Would it reduce the blood pressure of old-time hacks watching all this if one were to modify their nomenclature and call them lifestyle channels? Because then it's perfectly alright for Star Lifestyle News to bring us a special on the Star Plus bahus going Deepavali shopping. Or for Lifestyle Today to serve up at 9 p.m. its sex special on "What Men Want" (I'll spare you the gory details). Or for Zee Lifestyle to present the cricketers as gladiators with a Roman arena for a backdrop. Or for Star Lifestyle News to run an sms poll on whom the readers think Preity Zinta should plump for in the film "Jaaneman": Salman Khan or Akshay Kumar? None of the above would then seem quite so bizarre.
New methods
Playing alongside the great news transformation is the debate over sting journalism, newly revived by the U.P. legislature's summons to Rajdeep Sardesai of CNN-IBN. Stings are in fact part of the news transformation, turning journalists into investigators armed with the tools and ethics of the modern detective trade.

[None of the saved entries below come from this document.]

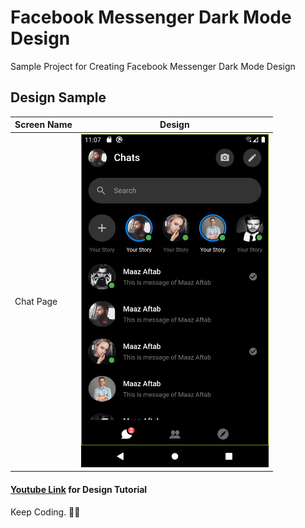 # Facebook Messenger Dark Mode Design

Sample Project for Creating Facebook Messenger Dark Mode Design

## Design Sample

| Screen Name | Design                                  |
| ----------- | --------------------------------------- |
| Chat Page   | <img src="snapshot/1.png" width="300"/> |

#### [Youtube Link](https://www.youtube.com/watch?v=ZExfYK7jk20) for Design Tutorial

Keep Coding. 🎉🤘
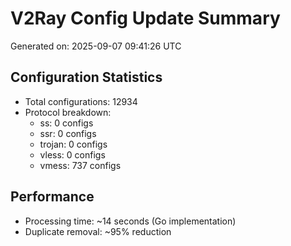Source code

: # V2Ray Config Update Summary
Generated on: 2025-09-07 09:41:26 UTC

## Configuration Statistics
- Total configurations: 12934
- Protocol breakdown:
  - ss: 0 configs
  - ssr: 0 configs
  - trojan: 0 configs
  - vless: 0 configs
  - vmess: 737 configs

## Performance
- Processing time: ~14 seconds (Go implementation)
- Duplicate removal: ~95% reduction
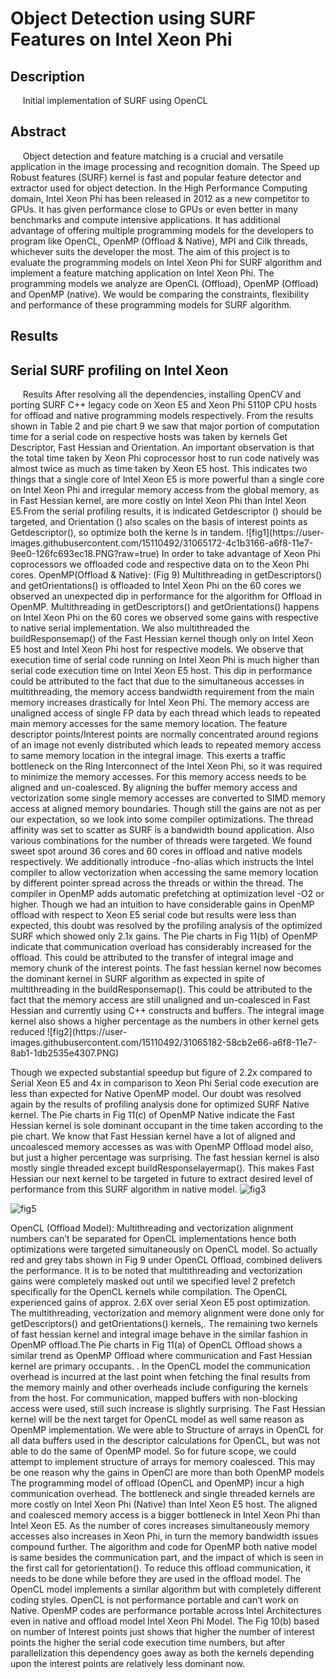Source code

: 
<BODY>

<DIV id="id_1">
<H1> Object Detection using SURF Features on Intel Xeon Phi </H1>
</DIV>
<DIV id="id_2_1">
<P class="p9 ft6"><H2> Description </H2></P>
<P class="p10 ft6">&nbsp;&nbsp;&nbsp;&nbsp;&nbsp;Initial implementation of SURF using OpenCL
</P>
</DIV>
<DIV id="id_2_2">
<P class="p9 ft6"><H2> Abstract </H2></P>
<P class="p12 ft6">&nbsp;&nbsp;&nbsp;&nbsp;&nbsp;Object detection and feature matching is a crucial and versatile application in the image processing and recognition domain. The Speed up Robust features (SURF) kernel is fast and popular feature detector and extractor used for object detection. In the High Performance Computing domain, Intel Xeon Phi has been released in 2012 as a new competitor to GPUs. It has given performance close to GPUs or even better in many benchmarks and compute intensive applications. It has additional advantage of offering multiple programming models for the developers to program like OpenCL, OpenMP (Offload &amp; Native), MPI and Cilk threads, whichever suits the developer the most. The aim of this project is to evaluate the programming models on Intel Xeon Phi for SURF algorithm and implement a feature matching application on Intel Xeon Phi. The programming models we analyze are OpenCL (Offload), OpenMP (Offload) and OpenMP (native). We would be comparing the constraints, flexibility and performance of these programming models for SURF algorithm.
</P>
<P class="p9 ft6"><H2> Results </H2></P>
<P class="p12 ft6"><H2> Serial SURF profiling on Intel Xeon </H2></P>
<P class="p12 ft6">&nbsp;&nbsp;&nbsp;&nbsp;&nbsp;Results
After resolving all the dependencies, installing OpenCV and porting SURF C++ legacy code on Xeon E5 and Xeon Phi 5110P
CPU hosts for offload and native programming models respectively. From the results shown in Table 2 and pie chart 9 we saw that
major portion of computation time for a serial code on respective hosts was taken by kernels Get Descriptor, Fast Hessian and
Orientation. An important observation is that the total time taken by Xeon Phi coprocessor host to run code natively was almost
twice as much as time taken by Xeon E5 host. This indicates two things that a single core of Intel Xeon E5 is more powerful than a
single core on Intel Xeon Phi and irregular memory access from the global memory, as in Fast Hessian kernel, are more costly on
Intel Xeon Phi than Intel Xeon E5.From the serial profiling results, it is indicated Getdescriptor () should be targeted, and
Orientation () also scales on the basis of interest points as Getdescriptor(), so optimize both the kerne ls in tandem.
![fig1](https://user-images.githubusercontent.com/15110492/31065172-4c1b3166-a6f8-11e7-9ee0-126fc693ec18.PNG?raw=true)
In order to take advantage of Xeon Phi coprocessors we offloaded code and respective data on to the Xeon Phi cores.
OpenMP(Offload & Native): (Fig 9) Multithreading in getDescriptors() and getOrientations() is offloaded to Intel Xeon Phi on the
60 cores we observed an unexpected dip in performance for the algorithm for Offload in OpenMP. Multithreading in
getDescriptors() and getOrientations() happens on Intel Xeon Phi on the 60 cores we observed some gains with respective to native
serial implementation. We also multithreaded the buildResponsemap() of the Fast Hessian kernel though only on Intel Xeon E5 host
and Intel Xeon Phi host for respective models. We observe that execution time of serial code running on Intel Xeon Phi is much
higher than serial code execution time on Intel Xeon E5 host. This dip in performance could be attributed to the fact that due to the
simultaneous accesses in multithreading, the memory access bandwidth requirement from the main memory increases drastically for
Intel Xeon Phi. The memory access are unaligned access of single FP data by each thread which leads to repeated main memory
accesses for the same memory location. The feature descriptor points/Interest points are normally concentrated around regions of an
image not evenly distributed which leads to repeated memory access to same memory location in the integral image. This exerts a
traffic bottleneck on the Ring Interconnect of the Intel Xeon Phi, so it was required to minimize the memory accesses. For this
memory access needs to be aligned and un-coalesced. By aligning the buffer memory access and vectorization some single memory
accesses are converted to SIMD memory access at aligned memory boundaries. Though still the gains are not as per our expectation,
so we look into some compiler optimizations. The thread affinity was set to scatter as SURF is a bandwidth bound application. Also
various combinations for the number of threads were targeted. We found sweet spot around 36 cores and 60 cores in offload and
native models respectively. We additionally introduce -fno-alias which instructs the Intel compiler to allow vectorization when
accessing the same memory location by different pointer spread across the threads or within the thread. The compiler in OpenMP
adds automatic prefetching at optimization level -O2 or higher.
Though we had an intuition to have considerable gains in OpenMP offload with respect to Xeon E5 serial code but results were
less than expected, this doubt was resolved by the profiling analysis of the optimized SURF which showed only 2.1x gains. The Pie
charts in Fig 11(b) of OpenMP indicate that communication overload has considerably increased for the offload. This could be
attributed to the transfer of integral image and memory chunk of the interest points. The fast hessian kernel now becomes the
dominant kernel in SURF algorithm as expected in spite of multithreading in the buildResponsemap(). This could be attributed to 
the fact that the memory access are still unaligned and un-coalesced in Fast Hessian and currently using C++ constructs and buffers.
The integral image kernel also shows a higher percentage as the numbers in other kernel gets reduced
![fig2](https://user-images.githubusercontent.com/15110492/31065182-58cb2e66-a6f8-11e7-8ab1-1db2535e4307.PNG)

Though we expected substantial speedup but figure of 2.2x compared to Serial Xeon E5 and 4x in comparison to Xeon Phi
Serial code execution are less than expected for Native OpenMP model. Our doubt was resolved again by the results of profiling
analysis done for optimized SURF Native kernel. The Pie charts in Fig 11(c) of OpenMP Native indicate the Fast Hessian kernel is
sole dominant occupant in the time taken according to the pie chart. We know that Fast Hessian kernel have a lot of aligned and uncoalesced
memory accesses as was with OpenMP Offload model also, but just a higher percentage was surprising. The fast hessian
kernel is also mostly single threaded except buildResponselayermap(). This makes Fast Hessian our next kernel to be targeted in
future to extract desired level of performance from this SURF algorithm in native model.
![fig3](https://user-images.githubusercontent.com/15110492/31065185-5a12368e-a6f8-11e7-9023-58a6244e3e29.PNG)

![fig5](https://user-images.githubusercontent.com/15110492/31065188-5ccf6860-a6f8-11e7-85a1-5a72e5999239.PNG)

OpenCL (Offload Model): Multithreading and vectorization alignment numbers can’t be separated for OpenCL implementations hence both optimizations were targeted simultaneously on OpenCL model. So actually red and grey tabs shown in 
Fig 9 under OpenCL Offload, combined delivers the performance. It is to be noted that multithreading and vectorization gains were
completely masked out until we specified level 2 prefetch specifically for the OpenCL kernels while compilation. The OpenCL
experienced gains of approx. 2.6X over serial Xeon E5 post optimization. The multithreading, vectorization and memory alignment
were done only for getDescriptors() and getOrientations() kernels,. The remaining two kernels of fast hessian kernel and integral
image behave in the similar fashion in OpenMP offload.The Pie charts in Fig 11(a) of OpenCL Offload shows a similar trend as
OpenMP Offload where communication and Fast Hessian kernel are primary occupants. . In the OpenCL model the communication
overhead is incurred at the last point when fetching the final results from the memory mainly and other overheads include
configuring the kernels from the host. For communication, mapped buffers with non-blocking access were used, still such increase
is slightly surprising. The Fast Hessian kernel will be the next target for OpenCL model as well same reason as OpenMP
implementation. We were able to Structure of arrays in OpenCL for all data buffers used in the descriptor calculations for OpenCL, 
but was not able to do the same of OpenMP model. So for future scope, we could attempt to implement structure of arrays for
memory coalesced. This may be one reason why the gains in OpenCl are more than both OpenMP models
The programming model of offload (OpenCL and OpenMP) incur a high communication overhead. The bottleneck and single
threaded kernels are more costly on Intel Xeon Phi (Native) than Intel Xeon E5 host. The aligned and coalesced memory access is a
bigger bottleneck in Intel Xeon Phi than Intel Xeon E5. As the number of cores increases simultaneously memory accesses also
increases in Xeon Phi, in turn the memory bandwidth issues compound further. The algorithm and code for OpenMP both native
model is same besides the communication part, and the impact of which is seen in the first call for getorientation(). To reduce this
offload communication, it needs to be done while before they are used in the offload model. The OpenCL model implements a
similar algorithm but with completely different coding styles. OpenCL is not performance portable and can’t work on Native.
OpenMP codes are performance portable across Intel Architectures even in native and offload model Intel Xeon Phi Model.
The Fig 10(b) based on number of Interest points just shows that higher the number of interest points the higher the serial code
execution time numbers, but after parallelization this dependency goes away as both the kernels depending upon the interest points
are relatively less dominant now.
</P>

</BODY>
</HTML>
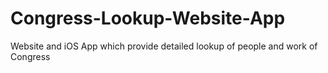 # Congress-Lookup-Website-App
Website and iOS App which provide detailed lookup of people and work of Congress
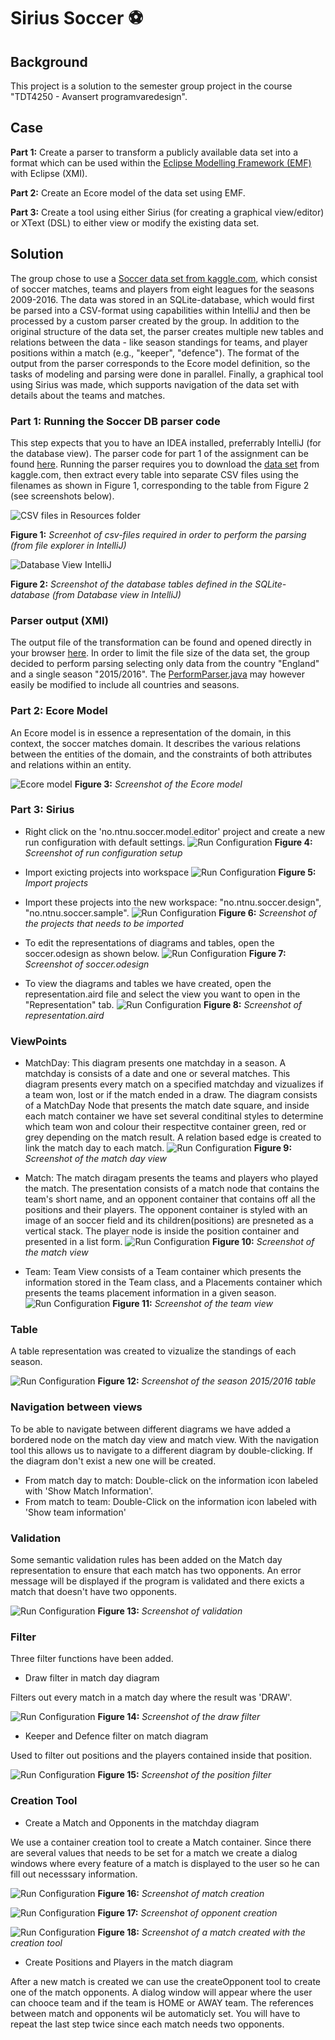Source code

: # Sirius Soccer ⚽️

## Background
This project is a solution to the semester group project in the course "TDT4250 - Avansert programvaredesign".

## Case
**Part 1:** Create a parser to transform a publicly available data set into a format which can be used within the [Eclipse Modelling Framework (EMF)](https://www.eclipse.org/modeling/emf/) with Eclipse (XMI). 

**Part 2:** Create an Ecore model of the data set using EMF.

**Part 3:** Create a tool using either Sirius (for creating a graphical view/editor) or XText (DSL) to either view or modify the existing data set.

## Solution
The group chose to use a [Soccer data set from kaggle.com](https://www.kaggle.com/hugomathien/soccer), which consist of soccer matches, teams and players from eight leagues for the seasons 2009-2016. The data was stored in an SQLite-database, which would first be parsed into a CSV-format using capabilities within IntelliJ and then be processed by a custom parser created by the group. In addition to the original structure of the data set, the parser creates multiple new tables and relations between the data - like season standings for teams, and player positions within a match (e.g., "keeper", "defence"). The format of the output from the parser corresponds to the Ecore model definition, so the tasks of modeling and parsing were done in parallel. Finally, a graphical tool using Sirius was made, which supports navigation of the data set with details about the teams and matches.


### Part 1: Running the Soccer DB parser code
This step expects that you to have an IDEA installed, preferrably IntelliJ (for the database view). The parser code for part 1 of the assignment can be found [here](https://github.com/Gullskatten/sirius-soccer/blob/main/no.ntnu.soccer.parser/). Running the parser requires you to download the [data set](https://www.kaggle.com/hugomathien/soccer) from kaggle.com, then extract every table into separate CSV files using the filenames as shown in Figure 1, corresponding to the table from Figure 2 (see screenshots below).

![CSV files in Resources folder](https://github.com/Gullskatten/sirius-soccer/blob/main/docs/csv-files-in-resources.png)

**Figure 1:** _Screenhot of csv-files required in order to perform the parsing (from file explorer in IntelliJ)_


![Database View IntelliJ](https://github.com/Gullskatten/sirius-soccer/blob/main/docs/database-view-soccerdb.png)

**Figure 2:** _Screenshot of the database tables defined in the SQLite-database (from Database view in IntelliJ)_

### Parser output (XMI)
The output file of the transformation can be found and opened directly in your browser [here](https://github.com/Gullskatten/sirius-soccer/blob/main/no.ntnu.soccer.parser/sample.soccer). In order to limit the file size of the data set, the group decided to perform parsing selecting only data from the country "England" and a single season "2015/2016". The [PerformParser.java](https://github.com/Gullskatten/sirius-soccer/blob/main/no.ntnu.soccer.parser/src/main/java/PerformParsing.java) may however easily be modified to include all countries and seasons.



### Part 2: Ecore Model
An Ecore model is in essence a representation of the domain, in this context, the soccer matches domain. It describes the various relations between the entities of the domain, and the constraints of both attributes and relations within an entity.

![Ecore model](https://github.com/Gullskatten/sirius-soccer/blob/main/docs/ecore-model.png)
**Figure 3:** _Screenshot of the Ecore model_


### Part 3: Sirius 

- Right click on the 'no.ntnu.soccer.model.editor' project and create a new run configuration with default settings.
![Run Configuration](https://github.com/Gullskatten/sirius-soccer/blob/main/docs/run.png)
**Figure 4:** _Screenshot of run configuration setup_

- Import exicting projects into workspace
![Run Configuration](https://github.com/Gullskatten/sirius-soccer/blob/main/docs/import_projects.png)
**Figure 5:** _Import projects_

- Import these projects into the new workspace: "no.ntnu.soccer.design", "no.ntnu.soccer.sample".
![Run Configuration](https://github.com/Gullskatten/sirius-soccer/blob/main/docs/select_projects.png)
**Figure 6:** _Screenshot of the projects that needs to be imported_

- To edit the representations of diagrams and tables, open the soccer.odesign as shown below.
![Run Configuration](https://github.com/Gullskatten/sirius-soccer/blob/main/docs/odesign.png)
**Figure 7:** _Screenshot of soccer.odesign_

- To view the diagrams and tables we have created, open the representation.aird file and select the view you want to open in the "Representation" tab.
![Run Configuration](https://github.com/Gullskatten/sirius-soccer/blob/main/docs/representation.aird.png)
**Figure 8:** _Screenshot of representation.aird_

### ViewPoints

- MatchDay: This diagram presents one matchday in a season. A matchday is consists of a date and one or several matches. This diagram presents every match on a specified matchday and vizualizes if a team won, lost or if the match ended in a draw. The diagram consists of a MatchDay Node that presents the match date square, and inside each match container we have set several conditinal styles to determine which team won and colour their respectitve container green, red or grey depending on the match result. A relation based edge is created to link the match day to each match.
![Run Configuration](https://github.com/Gullskatten/sirius-soccer/blob/main/docs/MatchDay.jpg)
**Figure 9:** _Screenshot of the match day view_

- Match: The match diragam presents the teams and players who played the match. The presentation consists of a match node that contains the team's short name, and an opponent container that contains off all the positions and their players. The opponent container is styled with an image of an soccer field and its children(positions) are presneted as a vertical stack. The player node is inside the position container and presented in a list form.
![Run Configuration](https://github.com/Gullskatten/sirius-soccer/blob/main/docs/match.jpg)
**Figure 10:** _Screenshot of the match view_


- Team: Team View consists of a Team container which presents the information stored in the Team class, and a Placements container which presents the teams placement information in a given season.
![Run Configuration](https://github.com/Gullskatten/sirius-soccer/blob/main/docs/team.jpg)
**Figure 11:** _Screenshot of the team view_

### Table
A table representation was created to vizualize the standings of each season.

![Run Configuration](https://github.com/Gullskatten/sirius-soccer/blob/main/docs/table.png)
**Figure 12:** _Screenshot of the season 2015/2016 table_

### Navigation between views

To be able to navigate between different diagrams we have added a bordered node on the match day view and match view. With the navigation tool this allows us to navigate to a different diagram by double-clicking. If the diagram don't exist a new one will be created.

- From match day to match: Double-click on the information icon labeled with 'Show Match Information'.
- From match to team: Double-Click on the information icon labeled with 'Show team information'


### Validation

Some semantic validation rules has been added on the Match day representation to ensure that each match has two opponents. An error message will be displayed if the program is validated and there exicts a match that doesn't have two opponents.

![Run Configuration](https://github.com/Gullskatten/sirius-soccer/blob/main/docs/validation.png)
**Figure 13:** _Screenshot of validation_

### Filter

Three filter functions have been added. 

- Draw filter in match day diagram

Filters out every match in a match day where the result was 'DRAW'.

![Run Configuration](https://github.com/Gullskatten/sirius-soccer/blob/main/docs/draw_filter.png)
**Figure 14:** _Screenshot of the draw filter_


- Keeper and Defence filter on match diagram

Used to filter out positions and the players contained inside that position.

![Run Configuration](https://github.com/Gullskatten/sirius-soccer/blob/main/docs/position_filter.png)
**Figure 15:** _Screenshot of the position filter_

### Creation Tool

- Create a Match and Opponents in the matchday diagram

We use a container creation tool to create a Match container. Since there are several values that needs to be set for a match we create a dialog windows where every feature of a match is displayed to the user so he can fill out necesssary information.

![Run Configuration](https://github.com/Gullskatten/sirius-soccer/blob/main/docs/Match_creation.png)
**Figure 16:** _Screenshot of match creation_

![Run Configuration](https://github.com/Gullskatten/sirius-soccer/blob/main/docs/opponent_creation.png)
**Figure 17:** _Screenshot of opponent creation_

![Run Configuration](https://github.com/Gullskatten/sirius-soccer/blob/main/docs/match_created.png)
**Figure 18:** _Screenshot of a match created with the creation tool_


- Create Positions and Players in the match diagram

After a new match is created we can use the createOpponent tool to create one of the match opponents. A dialog window will appear where the user can chooce team and if the team is HOME or AWAY team. The references between match and opponents wil be automaticly set. You will have to repeat the last step twice since each match needs two opponents.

How would you have nailed a minister abetting drug runners in the old days, the TV expose that has irked the U.P. assembly? By despatching a reporter to crack the story and take photographs where possible. Naming names would still have resulted in a furore in the assembly, including charges of a breach of privilege. Arun Shourie notched up a notice a year in the Rajya Sabha in 1981 and 1982 for such breach. He did not use entrapment. He used files and photographs to nail ministers at the Centre or State.
Don't be fooled by Tarun Tejpal's gush in the Hindustan Times: "For the first time in decades, there has appeared an independent deterrent to wrongdoing in public. The sting." What entrapment does get you is that image of someone taking wads of notes, which can be played seamlessly over and over again to a bored middle class with attention deficit disorder. And ratings to show the advertiser. Ask Rajat Sharma, who used stings to establish a channel nobody had heard of and who gleefully admits as much today.